Homelessness: A lack of affordable housing options is one of the top reasons for homelessness, for individuals or families. What will you do to end homelessness in Minnesota?
We need more affordable housing, plain and simple. I will support greater funding in the State Legislature for this. Secondly, we need full wrap-around services that will help those who are un-housed to find the chemical and mental health services that they need, and then housing that is accessible, affordable and near jobs and training resources so they can maintain this housing. We need greater financial commitment to culturally specific shelter space that will first connect these communities with the aforementioned resources. We need to address the root causes of homelessness in a way that is sensitive to need and holistically managed. Without looking at these root mental and chemical health needs that impact many homeless residents, we are putting a band-aid on a larger problem.
Seniors and children: More than half of senior renters and more than 1 in 4 senior homeowners pay more than they can afford for housing.

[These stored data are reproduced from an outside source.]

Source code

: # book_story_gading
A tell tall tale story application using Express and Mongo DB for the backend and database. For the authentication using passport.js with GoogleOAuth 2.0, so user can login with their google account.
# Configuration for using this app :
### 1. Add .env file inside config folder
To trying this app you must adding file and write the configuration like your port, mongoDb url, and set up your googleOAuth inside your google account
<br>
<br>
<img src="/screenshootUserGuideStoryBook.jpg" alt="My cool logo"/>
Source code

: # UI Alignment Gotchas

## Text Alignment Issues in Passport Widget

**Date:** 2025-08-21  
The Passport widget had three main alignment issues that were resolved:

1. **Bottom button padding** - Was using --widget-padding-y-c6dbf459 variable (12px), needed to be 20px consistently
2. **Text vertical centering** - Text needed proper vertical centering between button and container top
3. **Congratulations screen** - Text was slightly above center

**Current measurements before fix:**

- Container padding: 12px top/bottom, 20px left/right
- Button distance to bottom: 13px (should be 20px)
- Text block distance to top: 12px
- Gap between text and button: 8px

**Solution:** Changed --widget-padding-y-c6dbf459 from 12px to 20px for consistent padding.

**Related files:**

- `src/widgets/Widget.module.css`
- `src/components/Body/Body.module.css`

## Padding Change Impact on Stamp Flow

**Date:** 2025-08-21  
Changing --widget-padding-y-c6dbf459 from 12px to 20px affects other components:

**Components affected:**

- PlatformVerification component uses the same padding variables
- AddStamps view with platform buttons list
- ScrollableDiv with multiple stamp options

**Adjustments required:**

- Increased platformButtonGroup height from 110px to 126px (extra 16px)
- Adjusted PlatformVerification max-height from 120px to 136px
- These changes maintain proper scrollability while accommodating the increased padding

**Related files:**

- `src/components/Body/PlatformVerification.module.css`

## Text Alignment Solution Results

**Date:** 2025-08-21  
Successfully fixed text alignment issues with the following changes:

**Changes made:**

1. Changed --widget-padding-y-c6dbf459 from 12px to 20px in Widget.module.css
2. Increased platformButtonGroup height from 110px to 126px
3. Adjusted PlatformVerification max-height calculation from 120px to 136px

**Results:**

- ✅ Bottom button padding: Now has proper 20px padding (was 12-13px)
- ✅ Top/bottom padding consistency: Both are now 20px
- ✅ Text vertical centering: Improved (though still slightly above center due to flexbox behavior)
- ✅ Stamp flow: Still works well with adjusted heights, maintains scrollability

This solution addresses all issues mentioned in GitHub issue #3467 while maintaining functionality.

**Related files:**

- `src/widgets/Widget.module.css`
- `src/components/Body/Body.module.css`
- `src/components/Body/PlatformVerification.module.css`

Meanwhile, children without stable, affordable housing have lower educational and health outcomes. What will you do to ensure housing policy and resources support Minnesota's seniors and students?

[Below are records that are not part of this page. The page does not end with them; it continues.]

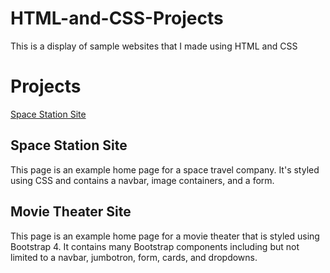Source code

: # HTML-and-CSS-Projects

This is a display of sample websites that I made using HTML and CSS

# Projects
<a href="https://github.com/Jassefa3/HTML-and-CSS-Projects/blob/main/" target=”_blank” >Space Station Site</a>


## Space Station Site
This page is an example home page for a space travel company. It's styled using CSS and contains a navbar, image containers, and a form.

## Movie Theater Site
This page is an example home page for a movie theater that is styled using Bootstrap 4. It contains many Bootstrap components including but not limited to a navbar, jumbotron, form, cards, and dropdowns.
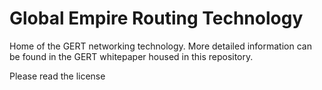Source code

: # Global Empire Routing Technology
Home of the GERT networking technology. More detailed information can be found in the GERT whitepaper housed in this repository.

Please read the license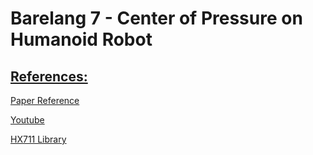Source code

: # Barelang 7 - Center of Pressure on Humanoid Robot


## [References:](#references)
[Paper Reference](https://www.proquest.com/openview/89abe21c9c2b6d3a0d037a09a52a3805/1?pq-origsite=gscholar&cbl=1686344)

[Youtube](https://youtu.be/qt645hXIMIw?si=qu780gWqpU2X6UzU)

[HX711 Library](https://www.arduino.cc/reference/en/libraries/hx711_adc/)
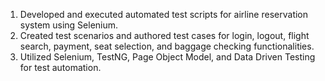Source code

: 

1. Developed and executed automated test scripts for airline reservation system using Selenium.
2. Created test scenarios and authored test cases for login, logout, flight search, payment, seat selection, and baggage checking functionalities.
3. Utilized Selenium, TestNG, Page Object Model, and Data Driven Testing for test automation.
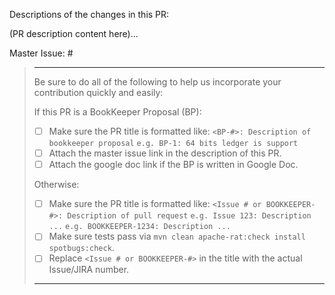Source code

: Descriptions of the changes in this PR:

(PR description content here)...

Master Issue: #<master-issue-number>

> ---
> Be sure to do all of the following to help us incorporate your contribution
> quickly and easily:
>
> If this PR is a BookKeeper Proposal (BP):
>
> - [ ] Make sure the PR title is formatted like:
>     `<BP-#>: Description of bookkeeper proposal`
>     `e.g. BP-1: 64 bits ledger is support`
> - [ ] Attach the master issue link in the description of this PR.
> - [ ] Attach the google doc link if the BP is written in Google Doc.
>
> Otherwise:
> 
> - [ ] Make sure the PR title is formatted like:
>     `<Issue # or BOOKKEEPER-#>: Description of pull request`
>     `e.g. Issue 123: Description ...`
>     `e.g. BOOKKEEPER-1234: Description ...`
> - [ ] Make sure tests pass via `mvn clean apache-rat:check install spotbugs:check`.
> - [ ] Replace `<Issue # or BOOKKEEPER-#>` in the title with the actual Issue/JIRA number.
> 
> ---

When our most vulnerable are not experiencing the health outcomes that they need to thrive, there is a problem with the systems that are in place. There needs to be greater access to housing resources in the State for seniors, we need to strengthen our laws to protect vulnerable seniors, and students need access to not only strong education, but they need homes and families who are supported by our housing and healthcare policies. We need a single payer health care system that does not discriminate based on income. When students go to the classroom with the deck stacked against them, we need to holistically address the root causes: housing and healthcare access. Stable families will mean better health and educational outcomes for our students.

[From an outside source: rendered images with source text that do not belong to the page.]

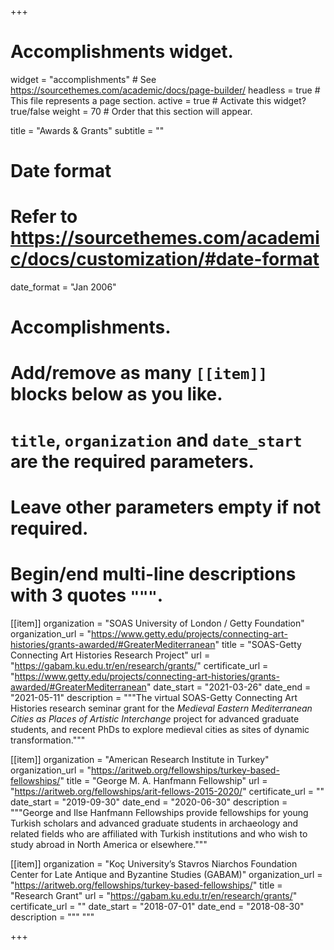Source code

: +++
# Accomplishments widget.
widget = "accomplishments"  # See https://sourcethemes.com/academic/docs/page-builder/
headless = true  # This file represents a page section.
active = true  # Activate this widget? true/false
weight = 70  # Order that this section will appear.

title = "Awards & Grants"
subtitle = ""

# Date format
#   Refer to https://sourcethemes.com/academic/docs/customization/#date-format
date_format = "Jan 2006"

# Accomplishments.
#   Add/remove as many `[[item]]` blocks below as you like.
#   `title`, `organization` and `date_start` are the required parameters.
#   Leave other parameters empty if not required.
#   Begin/end multi-line descriptions with 3 quotes `"""`.

[[item]]
  organization = "SOAS University of London / Getty Foundation"
  organization_url = "https://www.getty.edu/projects/connecting-art-histories/grants-awarded/#GreaterMediterranean"
  title = "SOAS-Getty Connecting Art Histories Research Project"
  url = "https://gabam.ku.edu.tr/en/research/grants/"
  certificate_url = "https://www.getty.edu/projects/connecting-art-histories/grants-awarded/#GreaterMediterranean"
  date_start = "2021-03-26"
  date_end = "2021-05-11"
  description = """The virtual SOAS-Getty Connecting Art Histories research seminar grant for the _Medieval Eastern Mediterranean Cities as Places of Artistic Interchange_ project for advanced graduate students, and recent PhDs to explore medieval cities as sites of dynamic transformation."""

[[item]]
  organization = "American Research Institute in Turkey"
  organization_url = "https://aritweb.org/fellowships/turkey-based-fellowships/"
  title = "George M. A. Hanfmann Fellowship"
  url = "https://aritweb.org/fellowships/arit-fellows-2015-2020/"
  certificate_url = ""
  date_start = "2019-09-30"
  date_end = "2020-06-30"
  description = """George and Ilse Hanfmann Fellowships provide fellowships for young Turkish scholars and advanced graduate students in archaeology and related fields who are affiliated with Turkish institutions and who wish to study abroad in North America or elsewhere."""

[[item]]
  organization = "Koç University’s Stavros Niarchos Foundation Center for Late Antique and Byzantine Studies (GABAM)"
  organization_url = "https://aritweb.org/fellowships/turkey-based-fellowships/"
  title = "Research Grant"
  url = "https://gabam.ku.edu.tr/en/research/grants/"
  certificate_url = ""
  date_start = "2018-07-01"
  date_end = "2018-08-30"
  description = """ """

+++
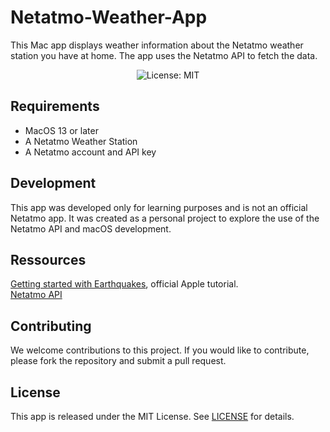 # Netatmo-Weather-App  

This Mac app displays weather information about the Netatmo weather station you have at home. The app uses the Netatmo API to fetch the data.

<p align="center">
    <img src="https://img.shields.io/badge/license-MIT-green" alt="License: MIT">
</p>

## Requirements

- MacOS 13 or later
- A Netatmo Weather Station
- A Netatmo account and API key

## Development

This app was developed only for learning purposes and is not an official Netatmo app. It was created as a personal project to explore the use of the Netatmo API and macOS development.

## Ressources

[Getting started with Earthquakes](https://developer.apple.com/tutorials/app-dev-training/getting-started-with-earthquakes), official Apple tutorial.   
[Netatmo API](https://dev.netatmo.com/apidocumentation/weather)

## Contributing

We welcome contributions to this project. If you would like to contribute, please fork the repository and submit a pull request.

## License

This app is released under the MIT License. See [LICENSE](https://github.com/glongrais/Netatmo-Weather-App/blob/main/README.md) for details.
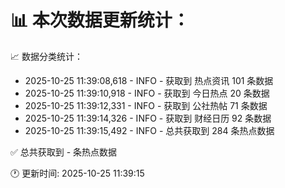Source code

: 📊 本次数据更新统计：
==========================

📈 数据分类统计：
- 2025-10-25 11:39:08,618 - INFO - 获取到 热点资讯 101 条数据
- 2025-10-25 11:39:10,918 - INFO - 获取到 今日热点 20 条数据
- 2025-10-25 11:39:12,331 - INFO - 获取到 公社热帖 71 条数据
- 2025-10-25 11:39:14,326 - INFO - 获取到 财经日历 92 条数据
- 2025-10-25 11:39:15,492 - INFO - 总共获取到 284 条热点数据

✅ 总共获取到 - 条热点数据

🕐 更新时间: 2025-10-25 11:39:15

Racial Disparities: Minnesota's racial disparities in housing are among the worst in the nation, for renters and homeowners. For instance, 22 percent of Black households are homeowners, compared to 76 percent of white households. How will you reduce the racial homeownership gap and other disparities in housing for households of color?
While working to end homelessness and create security for families, we need to make sure that new home-buyers, especially POCI, have access to the counseling and financial assistance with down-payments and closing costs. These financial and educational resources are going to be keys for the POCI community, and they will prove to help shrink this gap in stability and ownership.
Rental Stability: Rental assistance is proven to reduce homelessness, housing instability, and overcrowding, but 75% of residents who qualify for rental assistance do not receive this limited resource. What will you do to expand access to housing assistance to every household that needs it?
Sometimes education around these programs is what determines whether residents are able to access them. Not only do we need to commit more funds to this program, but we need to invest in resources and education around this program so that residents know that it is available .
Funding: We cannot meet our growing, statewide housing needs without significant additional resources. Will you support a dedicated source of funding for affordable housing? Why or why not?
Yes. This is one of the most important core needs we all require as human beings. This is one of my top priorities and the top priority of my district.